■ **Source data**:
##########

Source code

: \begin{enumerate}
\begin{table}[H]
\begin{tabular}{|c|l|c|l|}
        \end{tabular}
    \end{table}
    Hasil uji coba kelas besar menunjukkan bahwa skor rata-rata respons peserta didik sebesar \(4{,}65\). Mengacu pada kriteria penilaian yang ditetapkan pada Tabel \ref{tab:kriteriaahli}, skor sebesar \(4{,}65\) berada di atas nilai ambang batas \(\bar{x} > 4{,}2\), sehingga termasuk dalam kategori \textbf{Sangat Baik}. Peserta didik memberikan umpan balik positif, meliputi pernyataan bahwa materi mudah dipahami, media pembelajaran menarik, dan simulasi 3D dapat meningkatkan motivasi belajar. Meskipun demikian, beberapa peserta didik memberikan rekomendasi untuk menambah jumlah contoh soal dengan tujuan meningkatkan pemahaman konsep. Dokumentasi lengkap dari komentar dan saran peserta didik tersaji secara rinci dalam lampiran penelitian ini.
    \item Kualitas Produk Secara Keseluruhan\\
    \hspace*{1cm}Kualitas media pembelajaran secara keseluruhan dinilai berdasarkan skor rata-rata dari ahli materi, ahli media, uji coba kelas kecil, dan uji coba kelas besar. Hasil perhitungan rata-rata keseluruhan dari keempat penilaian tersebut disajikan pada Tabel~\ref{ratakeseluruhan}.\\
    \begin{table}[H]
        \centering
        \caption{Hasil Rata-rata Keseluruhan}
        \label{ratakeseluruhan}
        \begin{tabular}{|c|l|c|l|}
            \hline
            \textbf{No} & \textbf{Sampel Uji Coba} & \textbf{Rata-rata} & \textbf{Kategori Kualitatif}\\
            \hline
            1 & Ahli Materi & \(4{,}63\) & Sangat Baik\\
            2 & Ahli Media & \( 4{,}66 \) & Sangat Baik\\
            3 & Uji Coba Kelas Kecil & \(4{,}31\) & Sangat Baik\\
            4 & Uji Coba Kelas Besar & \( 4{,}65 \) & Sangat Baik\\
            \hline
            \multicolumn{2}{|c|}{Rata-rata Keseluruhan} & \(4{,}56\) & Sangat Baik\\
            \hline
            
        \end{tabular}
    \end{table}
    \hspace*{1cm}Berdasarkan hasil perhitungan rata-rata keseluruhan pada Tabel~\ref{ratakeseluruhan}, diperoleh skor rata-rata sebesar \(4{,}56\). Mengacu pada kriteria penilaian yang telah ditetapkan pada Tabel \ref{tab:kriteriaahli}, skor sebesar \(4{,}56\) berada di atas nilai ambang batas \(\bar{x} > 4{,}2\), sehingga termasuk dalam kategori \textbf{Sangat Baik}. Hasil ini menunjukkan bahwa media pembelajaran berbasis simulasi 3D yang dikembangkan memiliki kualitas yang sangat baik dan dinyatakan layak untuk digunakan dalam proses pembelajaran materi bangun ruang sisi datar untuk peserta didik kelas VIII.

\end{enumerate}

##########

■ **Try it**: Start to finish, copy the records above with no differences.

■ **Problem solution**:
Source code

: \begin{enumerate}
\begin{table}[H]
\begin{tabular}{|c|l|c|l|}
        \end{tabular}
    \end{table}
    Hasil uji coba kelas besar menunjukkan bahwa skor rata-rata respons peserta didik sebesar \(4{,}65\). Mengacu pada kriteria penilaian yang ditetapkan pada Tabel \ref{tab:kriteriaahli}, skor sebesar \(4{,}65\) berada di atas nilai ambang batas \(\bar{x} > 4{,}2\), sehingga termasuk dalam kategori \textbf{Sangat Baik}. Peserta didik memberikan umpan balik positif, meliputi pernyataan bahwa materi mudah dipahami, media pembelajaran menarik, dan simulasi 3D dapat meningkatkan motivasi belajar. Meskipun demikian, beberapa peserta didik memberikan rekomendasi untuk menambah jumlah contoh soal dengan tujuan meningkatkan pemahaman konsep. Dokumentasi lengkap dari komentar dan saran peserta didik tersaji secara rinci dalam lampiran penelitian ini.
    \item Kualitas Produk Secara Keseluruhan\\
    \hspace*{1cm}Kualitas media pembelajaran secara keseluruhan dinilai berdasarkan skor rata-rata dari ahli materi, ahli media, uji coba kelas kecil, dan uji coba kelas besar. Hasil perhitungan rata-rata keseluruhan dari keempat penilaian tersebut disajikan pada Tabel~\ref{ratakeseluruhan}.\\
    \begin{table}[H]
        \centering
        \caption{Hasil Rata-rata Keseluruhan}
        \label{ratakeseluruhan}
        \begin{tabular}{|c|l|c|l|}
            \hline
            \textbf{No} & \textbf{Sampel Uji Coba} & \textbf{Rata-rata} & \textbf{Kategori Kualitatif}\\
            \hline
            1 & Ahli Materi & \(4{,}63\) & Sangat Baik\\
            2 & Ahli Media & \( 4{,}66 \) & Sangat Baik\\
            3 & Uji Coba Kelas Kecil & \(4{,}31\) & Sangat Baik\\
            4 & Uji Coba Kelas Besar & \( 4{,}65 \) & Sangat Baik\\
            \hline
            \multicolumn{2}{|c|}{Rata-rata Keseluruhan} & \(4{,}56\) & Sangat Baik\\
            \hline
            
        \end{tabular}
    \end{table}
    \hspace*{1cm}Berdasarkan hasil perhitungan rata-rata keseluruhan pada Tabel~\ref{ratakeseluruhan}, diperoleh skor rata-rata sebesar \(4{,}56\). Mengacu pada kriteria penilaian yang telah ditetapkan pada Tabel \ref{tab:kriteriaahli}, skor sebesar \(4{,}56\) berada di atas nilai ambang batas \(\bar{x} > 4{,}2\), sehingga termasuk dalam kategori \textbf{Sangat Baik}. Hasil ini menunjukkan bahwa media pembelajaran berbasis simulasi 3D yang dikembangkan memiliki kualitas yang sangat baik dan dinyatakan layak untuk digunakan dalam proses pembelajaran materi bangun ruang sisi datar untuk peserta didik kelas VIII.

\end{enumerate}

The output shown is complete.